Ad appoggiare l’azione notturna degli americani anche i governi di Australia, Olanda, Canada, Germania, Corea del Sud, Nuova Zelanda, Bahrein e Danimarca. La scelta dell’Italia è pattugliare senza aprire il fuoco. «Un approccio prudente per evitare rappresaglie», continua Olimpio, che spiega come la decisione tenga conto anche del coinvolgimento del Paese nell’ “Operazione Atalanta”, finalizzata al controllo della pirateria marittima.
L’attacco anglo-americano ha già causato pesanti effetti economici. Secondo l’Istituto per l’economia mondiale di Kiel, il numero di container trasportati sul Mar Rosso, dopo gli assalti yemeniti alle navi, è crollato del 70%. Molte navi mercantili dirette in Europa circumnavigano l’Africa evitando il canale di Suez, per scongiurare rischi. Tempi più lunghi si traducono in costi più alti. Dopo la notizia del raid, il prezzo del petrolio è aumentato del 4,4%, raggiungendo i 75,2 dollari al barile.
Ora ad essere coinvolto nelle tensioni geopolitiche potrebbe essere anche l’Egitto, che non ha preso una posizione militare netta. Il Paese che incassa circa 8 miliardi di dollari all’anno dal pedaggio delle navi nel canale di Suez, potrebbe subire una riduzione del 40% negli introiti.

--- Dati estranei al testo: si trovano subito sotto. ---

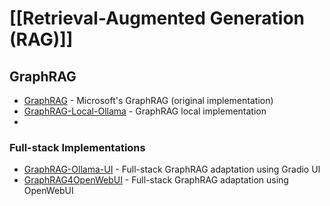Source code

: 
# [[Retrieval-Augmented Generation (RAG)]]

## GraphRAG
- [GraphRAG](https://github.com/microsoft/graphrag) - Microsoft's GraphRAG (original implementation) 
- [GraphRAG-Local-Ollama](https://github.com/TheAiSingularity/graphrag-local-ollama) - GraphRAG local implementation
- 

### Full-stack Implementations
- [GraphRAG-Ollama-UI](https://github.com/severian42/GraphRAG-Ollama-UI.git) - Full-stack GraphRAG adaptation using Gradio UI
- [GraphRAG4OpenWebUI](https://github.com/win4r/GraphRAG4OpenWebUI) - Full-stack GraphRAG adaptation using OpenWebUI

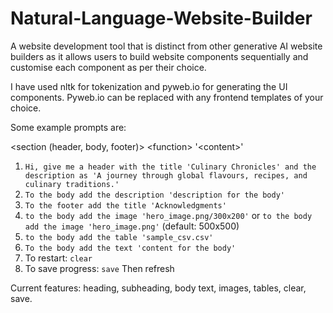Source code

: # Natural-Language-Website-Builder

A website development tool that is distinct from other generative AI website builders as it allows users to build
website components sequentially and customise each component as per their choice.

I have used nltk for tokenization and pyweb.io for generating the UI components. Pyweb.io can be replaced with any frontend templates of your choice.

Some example prompts are:

\<section (header, body, footer)\> \<function\> '\<content\>'
1. `Hi, give me a header with the title 'Culinary Chronicles' and the description as 'A journey through global flavours, recipes, and culinary traditions.'`
2. `To the body add the description 'description for the body'`
3. `To the footer add the title 'Acknowledgments'`
4. `to the body add the image 'hero_image.png/300x200'` or `to the body add the image 'hero_image.png'` (default: 500x500)
5. `to the body add the table 'sample_csv.csv'`
6. `To the body add the text 'content for the body'`
7. To restart: `clear`
8. To save progress: `save` Then refresh

Current features: heading, subheading, body text, images, tables, clear, save.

A fronte dell’attacco, gli Houti giurano vendetta insieme ai loro alleati. «Stati Uniti e Gran Bretagna siano pronti a subire il pesante prezzo per quanto fatto», ha affermato Yahya Saree, tramite i media ufficiali. Si aprono scenari di alta tensione. «Potrebbero esserci altri attacchi contro le navi collegate a Israele o l’utilizzo di barchini esplosivi – ipotizza Olimpio – In ogni caso è un danno enorme per la navigazione globale».